Tibet campaigners welcome biotech giant’s U-turn following year-long campaign, and pledge to ensure that Thermo Fisher keeps its word
Tibet rights campaigners have welcomed a commitment by Boston-based biotech giant Thermo Fisher Scientific to halt sales of its DNA test kits (“HID”) products to police in occupied Tibet.
Thermo Fisher communicated this commitment to shareholders in a letter in December and it took effect on 31 December 2023.
The announcement comes after more than a year of campaigning by Tibet groups.
Tenzin Yangzom from International Tibet Network said: “Successfully getting the world’s largest biotech company – Thermo Fisher – to listen and change its policies is no mean feat, but this is exactly what the Tibet movement has done! As we celebrate this success we also want to remind Thermo Fisher that we will be monitoring their actions to ensure they keep the commitment to end their complicity in China’s mass DNA surveillance of Tibetans.”
Tenzin Rabga from Free Tibet said: “After over a year of determined campaigning, 2023 ended with a huge victory for Tibet. These commitments from Thermo Fisher will have a real-world impact that reverberates from its offices in Boston to Tibetans in occupied Tibet. We hope that other companies collaborating in the repression in Tibet will take notice of this victory because we are coming for them next.”

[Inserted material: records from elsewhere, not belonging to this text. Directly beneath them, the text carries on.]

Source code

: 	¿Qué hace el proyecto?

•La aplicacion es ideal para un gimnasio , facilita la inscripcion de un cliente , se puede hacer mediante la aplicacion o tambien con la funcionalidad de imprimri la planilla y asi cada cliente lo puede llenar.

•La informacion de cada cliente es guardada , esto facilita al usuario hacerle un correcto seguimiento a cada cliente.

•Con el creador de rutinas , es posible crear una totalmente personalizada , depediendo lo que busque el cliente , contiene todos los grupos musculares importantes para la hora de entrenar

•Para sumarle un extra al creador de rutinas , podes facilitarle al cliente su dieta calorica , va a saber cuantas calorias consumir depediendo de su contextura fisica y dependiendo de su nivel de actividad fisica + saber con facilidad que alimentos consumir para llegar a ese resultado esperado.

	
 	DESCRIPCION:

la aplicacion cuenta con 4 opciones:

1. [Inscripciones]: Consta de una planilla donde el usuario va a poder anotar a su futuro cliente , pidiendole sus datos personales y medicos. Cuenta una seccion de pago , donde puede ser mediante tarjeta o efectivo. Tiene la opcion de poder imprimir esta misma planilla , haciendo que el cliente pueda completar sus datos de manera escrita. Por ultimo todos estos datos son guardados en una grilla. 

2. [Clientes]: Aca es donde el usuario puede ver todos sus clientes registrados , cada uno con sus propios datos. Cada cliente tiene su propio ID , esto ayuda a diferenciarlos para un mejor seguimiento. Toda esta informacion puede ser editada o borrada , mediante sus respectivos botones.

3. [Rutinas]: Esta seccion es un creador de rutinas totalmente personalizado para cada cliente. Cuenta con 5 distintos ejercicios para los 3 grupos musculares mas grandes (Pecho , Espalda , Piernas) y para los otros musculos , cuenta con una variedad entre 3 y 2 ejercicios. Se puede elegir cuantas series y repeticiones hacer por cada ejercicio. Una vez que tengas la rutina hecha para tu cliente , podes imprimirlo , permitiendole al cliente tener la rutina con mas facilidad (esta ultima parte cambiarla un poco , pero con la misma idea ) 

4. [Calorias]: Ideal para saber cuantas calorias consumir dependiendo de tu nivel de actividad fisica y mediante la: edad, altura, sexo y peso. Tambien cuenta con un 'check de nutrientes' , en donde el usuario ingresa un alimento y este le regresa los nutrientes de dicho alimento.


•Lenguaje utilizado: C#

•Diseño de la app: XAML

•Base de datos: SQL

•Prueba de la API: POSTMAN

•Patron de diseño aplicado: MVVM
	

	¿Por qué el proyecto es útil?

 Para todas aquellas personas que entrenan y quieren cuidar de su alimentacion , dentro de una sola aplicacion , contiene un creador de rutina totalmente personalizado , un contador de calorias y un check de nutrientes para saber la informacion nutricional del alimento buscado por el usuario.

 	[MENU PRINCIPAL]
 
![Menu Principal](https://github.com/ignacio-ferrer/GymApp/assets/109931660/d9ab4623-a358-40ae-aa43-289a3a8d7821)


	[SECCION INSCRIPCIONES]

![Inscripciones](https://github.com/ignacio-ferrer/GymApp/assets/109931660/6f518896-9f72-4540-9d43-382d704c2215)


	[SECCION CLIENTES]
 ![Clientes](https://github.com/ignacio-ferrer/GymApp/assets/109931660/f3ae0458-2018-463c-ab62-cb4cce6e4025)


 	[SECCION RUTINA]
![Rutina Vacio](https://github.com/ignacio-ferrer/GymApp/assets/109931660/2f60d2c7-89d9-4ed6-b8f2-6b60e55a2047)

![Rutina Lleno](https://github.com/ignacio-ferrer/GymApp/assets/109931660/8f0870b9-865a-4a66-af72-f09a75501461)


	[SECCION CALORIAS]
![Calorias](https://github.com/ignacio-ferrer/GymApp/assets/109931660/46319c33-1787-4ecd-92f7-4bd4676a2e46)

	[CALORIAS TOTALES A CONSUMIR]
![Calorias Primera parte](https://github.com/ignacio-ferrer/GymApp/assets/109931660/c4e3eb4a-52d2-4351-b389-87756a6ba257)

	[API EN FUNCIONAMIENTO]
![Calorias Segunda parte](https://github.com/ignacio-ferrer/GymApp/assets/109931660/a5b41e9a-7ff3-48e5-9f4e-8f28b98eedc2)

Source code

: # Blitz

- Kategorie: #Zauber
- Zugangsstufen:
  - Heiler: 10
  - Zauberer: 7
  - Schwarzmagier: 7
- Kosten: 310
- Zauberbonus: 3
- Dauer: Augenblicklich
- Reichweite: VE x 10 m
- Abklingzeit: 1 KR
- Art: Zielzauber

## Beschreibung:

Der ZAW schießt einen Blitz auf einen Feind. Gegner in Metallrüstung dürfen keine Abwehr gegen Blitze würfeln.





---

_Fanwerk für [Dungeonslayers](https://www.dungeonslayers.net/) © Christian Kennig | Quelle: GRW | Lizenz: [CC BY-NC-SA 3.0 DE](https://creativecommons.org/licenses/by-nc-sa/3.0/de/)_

The campaign was prompted by reports in 2022 revealing that Chinese police forces in occupied Tibet had been extensively using Thermo Fisher’s HID products, including DNA testing kits and DNA sequencing equipment to carry out a widespread, ethnically-targeted collection of DNA samples from Tibetans. Research group Citizen Lab estimated that samples had already been taken from as many as 1.2 million Tibetans to build a massive DNA database holding the genetic information of men and boys. A separate report from Human Rights Watch found that children as young as five were made to submit samples.
Uwe Meya from the Swiss-Tibetan Friendship Association said: “Tibet was already one of the most repressive, closely-monitored, least private places on Earth before the Chinese government broke new frontiers with this mass DNA collection, which put Tibetans’ bodies up for scrutiny and treated every Tibetan as a criminal suspect. We had to challenge Thermo Fisher’s involvement with this architecture of repression and we are delighted to see that the company has committed to abide with its own bioethics guiding principles and halt sales to Tibet.”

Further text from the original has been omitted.